Another way to visualize it is with a simpler analogy: Imagine the thief walks into the store and demands $70 worth of goods plus $30 cash, without ever giving a single dollar. The loss is obviously $100—the same as in our riddle. The difference is that the riddle’s trick makes our brains fixate on the movement of a single bill instead of the overall value lost.
The confusion often comes from mentally separating cash and goods, then adding the original $100 as if it were lost again. The trick is to always track what leaves the store permanently, not what moves temporarily.
Step 5: The final explanation
Step 1: $100 is stolen (temporary loss)
Step 2: $100 is returned to the register (loss canceled)
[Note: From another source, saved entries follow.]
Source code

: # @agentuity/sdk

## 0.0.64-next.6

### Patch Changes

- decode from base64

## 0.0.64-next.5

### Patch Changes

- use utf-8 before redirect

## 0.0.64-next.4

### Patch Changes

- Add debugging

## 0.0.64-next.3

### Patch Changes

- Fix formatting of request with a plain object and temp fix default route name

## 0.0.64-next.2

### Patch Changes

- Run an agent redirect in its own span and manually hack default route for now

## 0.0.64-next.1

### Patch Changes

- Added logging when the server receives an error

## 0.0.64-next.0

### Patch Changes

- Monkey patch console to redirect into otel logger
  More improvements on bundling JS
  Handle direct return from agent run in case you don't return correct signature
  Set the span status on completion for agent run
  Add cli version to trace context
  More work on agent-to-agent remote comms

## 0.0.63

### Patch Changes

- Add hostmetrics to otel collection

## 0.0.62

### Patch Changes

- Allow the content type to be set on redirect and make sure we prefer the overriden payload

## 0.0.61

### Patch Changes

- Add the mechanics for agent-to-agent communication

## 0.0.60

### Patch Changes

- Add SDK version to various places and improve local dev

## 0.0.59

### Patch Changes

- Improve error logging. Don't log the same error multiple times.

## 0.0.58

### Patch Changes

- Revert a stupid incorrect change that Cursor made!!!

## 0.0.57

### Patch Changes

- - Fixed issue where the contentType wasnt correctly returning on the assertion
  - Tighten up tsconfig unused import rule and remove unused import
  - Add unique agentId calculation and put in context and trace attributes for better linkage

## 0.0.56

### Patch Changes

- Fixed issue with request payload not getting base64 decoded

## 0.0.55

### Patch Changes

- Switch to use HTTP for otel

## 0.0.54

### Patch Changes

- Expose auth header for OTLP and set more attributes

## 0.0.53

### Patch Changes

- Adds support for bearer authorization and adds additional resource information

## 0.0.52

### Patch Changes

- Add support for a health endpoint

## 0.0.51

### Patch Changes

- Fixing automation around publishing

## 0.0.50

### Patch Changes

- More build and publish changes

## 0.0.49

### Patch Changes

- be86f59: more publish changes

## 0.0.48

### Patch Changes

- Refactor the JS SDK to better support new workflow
Step 3: $70 in goods and $30 in cash leave permanently
Final loss = $70 + $30 = $100
No math tricks are required. You don’t need spreadsheets, algebra, or complex accounting. You just need to follow the physical outcome of what the store ends up missing at the end of the day.
Once people realize this, the riddle usually sparks one of two reactions: laughter at how simple it is, or frustration for having overcomplicated it. The puzzle is addictive because it challenges logic, not arithmetic. It forces you to separate mental assumptions from physical reality.
To summarize:
The store temporarily loses a $100 bill, but it is returned.
The thief takes $70 worth of goods and $30 cash as change.
The total loss is therefore $100.
Everything else—debates about $130, $170, or $200—comes from counting the returned bill twice or trying to “track” the cash instead of the permanent loss.
This riddle reminds us that even a simple, everyday scenario can feel confusing if our brains impose unnecessary layers of complexity. By focusing on what is actually missing at the end, the solution becomes crystal clear:
The store lost exactly $100.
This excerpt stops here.